● To do
Would you output all the entries below without altering a word?

● Extracted records
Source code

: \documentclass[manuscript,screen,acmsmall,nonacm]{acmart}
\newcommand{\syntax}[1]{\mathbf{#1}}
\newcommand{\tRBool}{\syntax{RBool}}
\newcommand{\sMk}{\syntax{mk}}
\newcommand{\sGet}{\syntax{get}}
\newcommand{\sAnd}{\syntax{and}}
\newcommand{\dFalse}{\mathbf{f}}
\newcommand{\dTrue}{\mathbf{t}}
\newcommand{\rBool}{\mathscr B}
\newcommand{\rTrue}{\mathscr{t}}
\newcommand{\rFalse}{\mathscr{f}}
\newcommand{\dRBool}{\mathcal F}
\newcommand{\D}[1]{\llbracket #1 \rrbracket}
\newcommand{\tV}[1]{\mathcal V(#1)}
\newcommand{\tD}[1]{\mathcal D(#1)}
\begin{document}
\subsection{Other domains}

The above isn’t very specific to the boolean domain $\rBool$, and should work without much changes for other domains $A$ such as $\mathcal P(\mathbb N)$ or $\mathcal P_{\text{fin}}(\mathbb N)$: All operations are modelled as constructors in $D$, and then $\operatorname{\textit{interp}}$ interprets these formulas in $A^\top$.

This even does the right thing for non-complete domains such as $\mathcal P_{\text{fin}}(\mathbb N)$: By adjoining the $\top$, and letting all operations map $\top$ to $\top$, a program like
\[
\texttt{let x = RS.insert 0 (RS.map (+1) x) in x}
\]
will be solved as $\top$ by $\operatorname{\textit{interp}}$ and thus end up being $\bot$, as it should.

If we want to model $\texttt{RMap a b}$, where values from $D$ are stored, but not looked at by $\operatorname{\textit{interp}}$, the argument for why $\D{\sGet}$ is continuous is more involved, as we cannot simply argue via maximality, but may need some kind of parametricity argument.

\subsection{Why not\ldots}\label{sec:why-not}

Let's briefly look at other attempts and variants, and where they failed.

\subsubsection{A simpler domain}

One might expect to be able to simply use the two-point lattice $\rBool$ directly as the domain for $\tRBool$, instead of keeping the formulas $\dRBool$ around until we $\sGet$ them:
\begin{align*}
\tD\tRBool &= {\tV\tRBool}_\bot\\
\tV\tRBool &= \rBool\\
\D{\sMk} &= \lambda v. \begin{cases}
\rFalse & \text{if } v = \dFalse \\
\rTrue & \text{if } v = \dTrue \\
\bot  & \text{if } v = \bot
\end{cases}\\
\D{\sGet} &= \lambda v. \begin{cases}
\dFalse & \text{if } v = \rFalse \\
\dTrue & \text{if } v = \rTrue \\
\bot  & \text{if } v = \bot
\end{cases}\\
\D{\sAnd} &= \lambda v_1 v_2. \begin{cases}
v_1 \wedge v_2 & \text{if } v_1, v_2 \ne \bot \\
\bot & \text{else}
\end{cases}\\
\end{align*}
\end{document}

● Result for this task
Source code

: \documentclass[manuscript,screen,acmsmall,nonacm]{acmart}
\newcommand{\syntax}[1]{\mathbf{#1}}
\newcommand{\tRBool}{\syntax{RBool}}
\newcommand{\sMk}{\syntax{mk}}
\newcommand{\sGet}{\syntax{get}}
\newcommand{\sAnd}{\syntax{and}}
\newcommand{\dFalse}{\mathbf{f}}
\newcommand{\dTrue}{\mathbf{t}}
\newcommand{\rBool}{\mathscr B}
\newcommand{\rTrue}{\mathscr{t}}
\newcommand{\rFalse}{\mathscr{f}}
\newcommand{\dRBool}{\mathcal F}
\newcommand{\D}[1]{\llbracket #1 \rrbracket}
\newcommand{\tV}[1]{\mathcal V(#1)}
\newcommand{\tD}[1]{\mathcal D(#1)}
\begin{document}
\subsection{Other domains}

The above isn’t very specific to the boolean domain $\rBool$, and should work without much changes for other domains $A$ such as $\mathcal P(\mathbb N)$ or $\mathcal P_{\text{fin}}(\mathbb N)$: All operations are modelled as constructors in $D$, and then $\operatorname{\textit{interp}}$ interprets these formulas in $A^\top$.

This even does the right thing for non-complete domains such as $\mathcal P_{\text{fin}}(\mathbb N)$: By adjoining the $\top$, and letting all operations map $\top$ to $\top$, a program like
\[
\texttt{let x = RS.insert 0 (RS.map (+1) x) in x}
\]
will be solved as $\top$ by $\operatorname{\textit{interp}}$ and thus end up being $\bot$, as it should.

If we want to model $\texttt{RMap a b}$, where values from $D$ are stored, but not looked at by $\operatorname{\textit{interp}}$, the argument for why $\D{\sGet}$ is continuous is more involved, as we cannot simply argue via maximality, but may need some kind of parametricity argument.

\subsection{Why not\ldots}\label{sec:why-not}

Let's briefly look at other attempts and variants, and where they failed.

\subsubsection{A simpler domain}

One might expect to be able to simply use the two-point lattice $\rBool$ directly as the domain for $\tRBool$, instead of keeping the formulas $\dRBool$ around until we $\sGet$ them:
\begin{align*}
\tD\tRBool &= {\tV\tRBool}_\bot\\
\tV\tRBool &= \rBool\\
\D{\sMk} &= \lambda v. \begin{cases}
\rFalse & \text{if } v = \dFalse \\
\rTrue & \text{if } v = \dTrue \\
\bot  & \text{if } v = \bot
\end{cases}\\
\D{\sGet} &= \lambda v. \begin{cases}
\dFalse & \text{if } v = \rFalse \\
\dTrue & \text{if } v = \rTrue \\
\bot  & \text{if } v = \bot
\end{cases}\\
\D{\sAnd} &= \lambda v_1 v_2. \begin{cases}
v_1 \wedge v_2 & \text{if } v_1, v_2 \ne \bot \\
\bot & \text{else}
\end{cases}\\
\end{align*}
\end{document}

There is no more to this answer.